Fatima Fertilizer Company Ltd (FATIMA) has posted 4QCY21 NPAT of PKR4.4bn (EPS: PKR2.09), up 18% yoy (down 8% mom), taking CY21 net profit to PKR18.5bn (EPS: PKR8.80), up 39% yoy. The result has missed our expected NPAT of PKR5.4bn (EPS: PKR2.58). FATIMA has also announced a final DPS of PKR3.5, higher than our expected DPS of PKR3.0. Alongside the result, FATIMA announced investment in Fatima Cement Ltd by way of acquisition of 30mn ordinary shares at PKR10/sh, which would make it a wholly-owned subsidiary of FATIMA.

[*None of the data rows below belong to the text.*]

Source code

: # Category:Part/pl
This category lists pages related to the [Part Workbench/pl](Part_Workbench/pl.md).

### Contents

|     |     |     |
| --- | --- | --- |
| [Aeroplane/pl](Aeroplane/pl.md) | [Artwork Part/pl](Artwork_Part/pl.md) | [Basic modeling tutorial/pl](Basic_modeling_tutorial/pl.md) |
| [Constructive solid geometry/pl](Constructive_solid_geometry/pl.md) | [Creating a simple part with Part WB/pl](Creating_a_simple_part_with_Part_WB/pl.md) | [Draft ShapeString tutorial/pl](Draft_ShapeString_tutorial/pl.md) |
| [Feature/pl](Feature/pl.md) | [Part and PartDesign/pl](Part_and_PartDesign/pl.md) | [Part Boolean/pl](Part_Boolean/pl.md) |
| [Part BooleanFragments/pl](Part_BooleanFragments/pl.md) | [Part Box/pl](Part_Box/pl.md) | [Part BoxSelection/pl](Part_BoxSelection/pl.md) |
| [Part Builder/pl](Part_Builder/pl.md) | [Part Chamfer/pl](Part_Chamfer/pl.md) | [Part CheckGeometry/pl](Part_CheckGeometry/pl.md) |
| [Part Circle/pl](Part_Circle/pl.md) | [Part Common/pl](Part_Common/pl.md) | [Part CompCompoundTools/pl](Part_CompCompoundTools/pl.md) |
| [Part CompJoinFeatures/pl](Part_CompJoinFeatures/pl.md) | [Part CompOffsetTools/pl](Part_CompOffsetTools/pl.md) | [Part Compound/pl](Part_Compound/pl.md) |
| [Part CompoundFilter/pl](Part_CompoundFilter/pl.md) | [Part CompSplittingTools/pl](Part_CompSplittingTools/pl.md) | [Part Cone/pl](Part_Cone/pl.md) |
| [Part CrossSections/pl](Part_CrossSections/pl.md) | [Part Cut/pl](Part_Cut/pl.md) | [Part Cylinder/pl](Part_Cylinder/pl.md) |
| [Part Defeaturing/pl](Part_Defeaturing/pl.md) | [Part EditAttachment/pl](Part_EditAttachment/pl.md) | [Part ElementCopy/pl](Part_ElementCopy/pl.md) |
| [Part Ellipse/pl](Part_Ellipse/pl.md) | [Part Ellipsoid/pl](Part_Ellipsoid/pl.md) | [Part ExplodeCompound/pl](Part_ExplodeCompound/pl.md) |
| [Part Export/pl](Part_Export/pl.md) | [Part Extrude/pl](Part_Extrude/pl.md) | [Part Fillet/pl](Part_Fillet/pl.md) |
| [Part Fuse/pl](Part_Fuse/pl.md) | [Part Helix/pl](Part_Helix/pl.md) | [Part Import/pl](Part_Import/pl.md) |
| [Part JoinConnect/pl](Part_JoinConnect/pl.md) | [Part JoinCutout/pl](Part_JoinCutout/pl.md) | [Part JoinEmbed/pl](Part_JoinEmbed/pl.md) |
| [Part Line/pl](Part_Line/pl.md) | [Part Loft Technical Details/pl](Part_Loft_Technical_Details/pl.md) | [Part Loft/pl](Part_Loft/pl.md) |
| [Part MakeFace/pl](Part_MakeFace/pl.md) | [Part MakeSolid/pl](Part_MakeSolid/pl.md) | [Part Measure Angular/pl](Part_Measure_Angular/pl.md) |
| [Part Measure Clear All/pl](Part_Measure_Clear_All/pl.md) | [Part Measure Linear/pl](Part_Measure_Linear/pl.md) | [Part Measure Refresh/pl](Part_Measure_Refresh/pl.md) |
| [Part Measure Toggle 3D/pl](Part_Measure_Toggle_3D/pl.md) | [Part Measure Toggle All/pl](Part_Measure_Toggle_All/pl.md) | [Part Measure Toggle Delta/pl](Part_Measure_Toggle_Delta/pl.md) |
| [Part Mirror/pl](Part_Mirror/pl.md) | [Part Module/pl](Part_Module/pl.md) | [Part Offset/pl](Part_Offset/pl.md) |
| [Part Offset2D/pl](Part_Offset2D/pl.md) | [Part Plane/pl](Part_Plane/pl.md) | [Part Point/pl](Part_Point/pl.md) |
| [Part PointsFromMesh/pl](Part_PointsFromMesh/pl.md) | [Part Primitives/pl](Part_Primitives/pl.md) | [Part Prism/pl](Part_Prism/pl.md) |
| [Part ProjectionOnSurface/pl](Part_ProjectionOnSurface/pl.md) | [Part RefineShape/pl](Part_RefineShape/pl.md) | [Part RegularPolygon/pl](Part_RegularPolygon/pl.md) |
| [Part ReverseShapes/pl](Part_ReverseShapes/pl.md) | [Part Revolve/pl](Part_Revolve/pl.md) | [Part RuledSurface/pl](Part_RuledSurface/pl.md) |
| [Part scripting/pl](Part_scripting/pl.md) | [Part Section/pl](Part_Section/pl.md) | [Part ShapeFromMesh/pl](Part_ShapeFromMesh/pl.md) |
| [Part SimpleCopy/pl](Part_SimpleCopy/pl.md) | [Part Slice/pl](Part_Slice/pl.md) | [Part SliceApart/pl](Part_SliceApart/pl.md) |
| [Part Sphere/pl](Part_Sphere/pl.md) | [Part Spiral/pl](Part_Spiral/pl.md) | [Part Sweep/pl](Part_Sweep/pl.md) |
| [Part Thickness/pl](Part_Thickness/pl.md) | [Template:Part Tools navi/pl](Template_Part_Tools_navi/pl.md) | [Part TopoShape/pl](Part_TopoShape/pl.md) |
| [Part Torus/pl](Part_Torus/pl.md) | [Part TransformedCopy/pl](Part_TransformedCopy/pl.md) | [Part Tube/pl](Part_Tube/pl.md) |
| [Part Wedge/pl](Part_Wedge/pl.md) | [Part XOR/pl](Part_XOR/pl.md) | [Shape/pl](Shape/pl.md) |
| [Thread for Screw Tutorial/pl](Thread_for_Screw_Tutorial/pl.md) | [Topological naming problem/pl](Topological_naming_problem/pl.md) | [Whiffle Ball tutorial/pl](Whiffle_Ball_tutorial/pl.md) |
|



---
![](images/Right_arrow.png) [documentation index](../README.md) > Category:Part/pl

Key result highlights for 4QCY21:
Net revenues have increased by 44% yoy and 21% qoq to PKR35.7bn (broadly in line with estimates). The yoy increase in sales is mainly attributed to significantly higher CAN/NP offtake, which increased by 28%/23% yoy, coupled with DAP and NP price hikes also.
Gross margins have decreased by c.3ppt yoy and 16ppt qoq to 27% in 4Q lower than our expected margins of 34%. The decline in margins is due to the delay in receipt of government subsidy for Fatima Fert (which is presently operational on RLNG).
Distribution expenses have decreased to PKR0.8bn down 27% yoy, from PKR1.1bn in 4QCY20. This is despite the increase in overall sales volumes and we await detailed annual accounts for further clarity. Admin expenses are up 16% yoy to PKR1.1bn in 4QCY21.
Other income is down 38% yoy to PKR486mn (core), which may be due to lower short term investments, in our view. FATIMA has also booked a re-measurement loss on GIDC payable of PKR477mn in CY21; this is being reflected in other income in the table to see.
Among other line items: effective tax rate of 23% is lower than 27% in 4QCY20.
We have a Neutral stance on FATIMA (TP PKR40/sh), but we highlight that higher international phosphate based fertilizer prices and possible increase in Nitrogen based fertilizer prices can unlock upside in the stock.